SEXTET Issue III: Offerings showcases writing exploring themes of hope, ritual, sanctuary, and remembrance, inspired by the life and work of Derek Jarman.

Introduction to Issue I: Future/Past

Welcome to Sextet Issue I: Future/Past. Here we have gathered twenty-one authors whose expansive, interdisciplinary practices reach far beyond this issue. Working across diverse geographies, disciplines, and traditions, these writers inhabit places from Glasgow to Oklahoma, from Orkney to Kerala, and beyond. Their contributions explore memory, place, and tradition, drawing on folklore, mythology, and the rituals of everyday life. Drawn together in this issue, they each consider what it means to re-encounter our pasts and to imagine our futures. They look to the land, to myth, and to the stories we tell about ourselves and the world we move through.

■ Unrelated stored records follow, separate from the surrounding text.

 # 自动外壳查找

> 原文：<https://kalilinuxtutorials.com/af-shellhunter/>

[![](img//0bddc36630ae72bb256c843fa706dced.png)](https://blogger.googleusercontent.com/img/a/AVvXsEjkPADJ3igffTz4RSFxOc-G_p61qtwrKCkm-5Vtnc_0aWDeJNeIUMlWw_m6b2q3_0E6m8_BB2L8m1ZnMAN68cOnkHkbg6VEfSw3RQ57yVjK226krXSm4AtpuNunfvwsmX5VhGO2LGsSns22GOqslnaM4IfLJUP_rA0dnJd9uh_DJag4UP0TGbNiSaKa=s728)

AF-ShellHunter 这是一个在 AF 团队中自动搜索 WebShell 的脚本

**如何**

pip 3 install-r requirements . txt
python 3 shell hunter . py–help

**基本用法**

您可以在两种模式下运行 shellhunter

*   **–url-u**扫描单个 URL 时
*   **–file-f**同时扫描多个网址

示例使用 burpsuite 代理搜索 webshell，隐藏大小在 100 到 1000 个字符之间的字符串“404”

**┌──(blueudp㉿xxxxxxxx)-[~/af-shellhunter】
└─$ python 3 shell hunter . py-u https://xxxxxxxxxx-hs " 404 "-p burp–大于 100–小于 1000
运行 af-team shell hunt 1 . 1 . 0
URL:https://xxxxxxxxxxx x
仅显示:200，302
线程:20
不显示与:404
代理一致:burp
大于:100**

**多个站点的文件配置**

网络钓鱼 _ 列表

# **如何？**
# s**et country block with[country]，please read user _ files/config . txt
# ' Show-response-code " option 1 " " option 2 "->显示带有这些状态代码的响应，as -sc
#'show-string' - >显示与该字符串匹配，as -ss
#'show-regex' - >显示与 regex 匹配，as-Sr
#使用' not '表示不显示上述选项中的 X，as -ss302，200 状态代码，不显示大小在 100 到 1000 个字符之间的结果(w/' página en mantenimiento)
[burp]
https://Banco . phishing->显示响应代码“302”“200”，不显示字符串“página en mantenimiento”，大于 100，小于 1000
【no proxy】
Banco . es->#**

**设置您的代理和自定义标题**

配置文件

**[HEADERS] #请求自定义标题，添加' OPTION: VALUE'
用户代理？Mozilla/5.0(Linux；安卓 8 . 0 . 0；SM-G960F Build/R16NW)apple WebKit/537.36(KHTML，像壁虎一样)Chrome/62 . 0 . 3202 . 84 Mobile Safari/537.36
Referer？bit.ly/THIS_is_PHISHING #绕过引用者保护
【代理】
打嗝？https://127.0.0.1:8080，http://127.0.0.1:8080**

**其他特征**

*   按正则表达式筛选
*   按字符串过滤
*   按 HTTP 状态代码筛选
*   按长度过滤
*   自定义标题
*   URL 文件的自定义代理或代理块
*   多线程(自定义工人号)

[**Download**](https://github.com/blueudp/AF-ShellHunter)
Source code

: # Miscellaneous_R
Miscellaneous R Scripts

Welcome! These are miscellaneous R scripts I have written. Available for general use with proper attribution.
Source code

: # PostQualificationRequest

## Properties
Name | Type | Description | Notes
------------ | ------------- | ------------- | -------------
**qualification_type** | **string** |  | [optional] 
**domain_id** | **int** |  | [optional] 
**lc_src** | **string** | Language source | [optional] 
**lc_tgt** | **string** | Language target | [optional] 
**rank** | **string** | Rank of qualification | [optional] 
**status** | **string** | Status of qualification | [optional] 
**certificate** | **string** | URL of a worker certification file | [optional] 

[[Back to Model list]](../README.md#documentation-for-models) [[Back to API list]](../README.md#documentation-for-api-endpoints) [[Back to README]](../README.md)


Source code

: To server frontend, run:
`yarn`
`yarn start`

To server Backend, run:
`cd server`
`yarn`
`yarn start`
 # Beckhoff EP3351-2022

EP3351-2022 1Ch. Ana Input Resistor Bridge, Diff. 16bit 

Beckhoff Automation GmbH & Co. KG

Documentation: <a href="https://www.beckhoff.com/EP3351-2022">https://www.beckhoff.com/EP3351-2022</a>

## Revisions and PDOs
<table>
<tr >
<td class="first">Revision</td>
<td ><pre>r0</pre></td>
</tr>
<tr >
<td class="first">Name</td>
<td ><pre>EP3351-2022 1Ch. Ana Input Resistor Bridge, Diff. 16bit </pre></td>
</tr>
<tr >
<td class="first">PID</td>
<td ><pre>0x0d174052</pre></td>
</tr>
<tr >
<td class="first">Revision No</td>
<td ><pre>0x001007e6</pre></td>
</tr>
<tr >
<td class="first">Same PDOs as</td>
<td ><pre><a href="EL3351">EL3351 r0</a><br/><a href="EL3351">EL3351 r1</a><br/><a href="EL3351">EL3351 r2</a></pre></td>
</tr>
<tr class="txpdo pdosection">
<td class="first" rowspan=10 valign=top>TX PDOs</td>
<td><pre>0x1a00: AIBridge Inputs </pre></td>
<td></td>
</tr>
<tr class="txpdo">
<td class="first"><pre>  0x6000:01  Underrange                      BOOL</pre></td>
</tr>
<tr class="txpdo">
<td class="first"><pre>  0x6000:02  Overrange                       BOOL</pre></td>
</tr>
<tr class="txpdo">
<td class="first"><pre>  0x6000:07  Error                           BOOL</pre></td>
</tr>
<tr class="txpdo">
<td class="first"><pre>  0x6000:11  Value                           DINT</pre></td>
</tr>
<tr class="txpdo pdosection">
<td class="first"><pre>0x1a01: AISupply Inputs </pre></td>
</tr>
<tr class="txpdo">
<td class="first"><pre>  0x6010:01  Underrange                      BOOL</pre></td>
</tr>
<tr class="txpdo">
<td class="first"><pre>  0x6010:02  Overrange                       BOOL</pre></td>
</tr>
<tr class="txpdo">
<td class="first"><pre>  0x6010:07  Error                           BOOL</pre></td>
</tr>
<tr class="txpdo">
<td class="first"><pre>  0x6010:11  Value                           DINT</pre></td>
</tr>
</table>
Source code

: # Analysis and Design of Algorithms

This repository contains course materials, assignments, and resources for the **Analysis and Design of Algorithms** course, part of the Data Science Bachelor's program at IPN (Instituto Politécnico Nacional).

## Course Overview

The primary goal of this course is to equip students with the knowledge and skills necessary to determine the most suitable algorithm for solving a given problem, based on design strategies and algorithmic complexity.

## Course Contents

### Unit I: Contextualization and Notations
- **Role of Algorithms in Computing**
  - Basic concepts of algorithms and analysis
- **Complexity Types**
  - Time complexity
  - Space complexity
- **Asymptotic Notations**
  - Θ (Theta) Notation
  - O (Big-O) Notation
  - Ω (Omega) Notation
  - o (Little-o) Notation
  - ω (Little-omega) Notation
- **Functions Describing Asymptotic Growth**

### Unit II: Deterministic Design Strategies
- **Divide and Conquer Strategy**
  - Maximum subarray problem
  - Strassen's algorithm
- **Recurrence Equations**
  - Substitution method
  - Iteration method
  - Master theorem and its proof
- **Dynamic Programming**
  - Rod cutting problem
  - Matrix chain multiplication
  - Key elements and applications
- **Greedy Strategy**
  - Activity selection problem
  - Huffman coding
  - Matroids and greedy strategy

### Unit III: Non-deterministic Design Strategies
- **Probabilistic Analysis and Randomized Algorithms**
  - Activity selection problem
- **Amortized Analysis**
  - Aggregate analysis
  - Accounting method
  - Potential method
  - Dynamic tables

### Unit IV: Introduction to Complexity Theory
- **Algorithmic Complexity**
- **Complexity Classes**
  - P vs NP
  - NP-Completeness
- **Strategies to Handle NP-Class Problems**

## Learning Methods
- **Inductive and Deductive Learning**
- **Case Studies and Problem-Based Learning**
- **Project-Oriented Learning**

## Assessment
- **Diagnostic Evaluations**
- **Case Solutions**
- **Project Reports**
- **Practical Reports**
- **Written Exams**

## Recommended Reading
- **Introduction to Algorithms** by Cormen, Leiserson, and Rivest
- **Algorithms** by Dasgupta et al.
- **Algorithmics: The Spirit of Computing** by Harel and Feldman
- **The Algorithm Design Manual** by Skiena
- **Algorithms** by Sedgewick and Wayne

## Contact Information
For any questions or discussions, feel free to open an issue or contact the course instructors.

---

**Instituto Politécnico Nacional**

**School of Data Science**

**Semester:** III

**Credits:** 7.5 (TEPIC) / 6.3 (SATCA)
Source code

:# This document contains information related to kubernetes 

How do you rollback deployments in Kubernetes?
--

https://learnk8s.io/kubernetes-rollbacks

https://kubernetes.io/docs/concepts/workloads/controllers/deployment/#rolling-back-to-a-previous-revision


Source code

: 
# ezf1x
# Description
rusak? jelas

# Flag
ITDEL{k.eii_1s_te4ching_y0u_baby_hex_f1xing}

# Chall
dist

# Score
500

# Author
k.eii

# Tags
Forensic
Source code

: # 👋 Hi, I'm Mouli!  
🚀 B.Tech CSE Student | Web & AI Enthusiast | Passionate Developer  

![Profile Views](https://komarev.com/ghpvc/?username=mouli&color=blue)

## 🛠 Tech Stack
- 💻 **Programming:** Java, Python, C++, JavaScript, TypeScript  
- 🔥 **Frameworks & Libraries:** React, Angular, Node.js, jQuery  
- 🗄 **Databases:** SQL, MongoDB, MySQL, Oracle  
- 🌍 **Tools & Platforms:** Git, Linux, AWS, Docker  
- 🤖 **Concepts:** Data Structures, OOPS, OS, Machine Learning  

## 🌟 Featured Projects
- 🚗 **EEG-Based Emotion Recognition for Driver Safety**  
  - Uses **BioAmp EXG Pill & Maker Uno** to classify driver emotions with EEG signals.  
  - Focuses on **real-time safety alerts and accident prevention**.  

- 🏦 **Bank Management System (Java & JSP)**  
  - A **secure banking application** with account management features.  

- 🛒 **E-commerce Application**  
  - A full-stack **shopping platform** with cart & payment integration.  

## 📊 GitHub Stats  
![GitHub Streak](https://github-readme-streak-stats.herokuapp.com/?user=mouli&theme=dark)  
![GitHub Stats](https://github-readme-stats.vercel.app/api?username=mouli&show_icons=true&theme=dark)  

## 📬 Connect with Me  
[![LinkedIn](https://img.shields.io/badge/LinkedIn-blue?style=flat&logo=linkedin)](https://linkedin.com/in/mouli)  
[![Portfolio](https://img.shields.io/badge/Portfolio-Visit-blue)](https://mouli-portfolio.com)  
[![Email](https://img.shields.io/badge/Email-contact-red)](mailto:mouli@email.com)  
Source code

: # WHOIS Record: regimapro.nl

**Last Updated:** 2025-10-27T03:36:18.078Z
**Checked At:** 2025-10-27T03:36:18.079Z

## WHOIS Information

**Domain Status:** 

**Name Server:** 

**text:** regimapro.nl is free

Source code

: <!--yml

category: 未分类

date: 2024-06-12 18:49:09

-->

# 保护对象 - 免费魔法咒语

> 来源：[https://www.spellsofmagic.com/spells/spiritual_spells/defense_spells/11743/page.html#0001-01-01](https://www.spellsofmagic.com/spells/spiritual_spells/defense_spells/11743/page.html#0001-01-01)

These works explore the potential for language to hold both the inherited and the anticipated at once. Acts of remembering, storytelling, and language emerge as sacred gestures, with writing as the ritual through which we imagine and reimagine. Here, time pauses and expands, transforming both the past and future. Boundaries between memory, body, and environment blur and become sites of excavation and possibility. They consider the fragments, the silences, and the stories passed down through generations, held within our bodies and landscapes as living archives that continually transform and return to us.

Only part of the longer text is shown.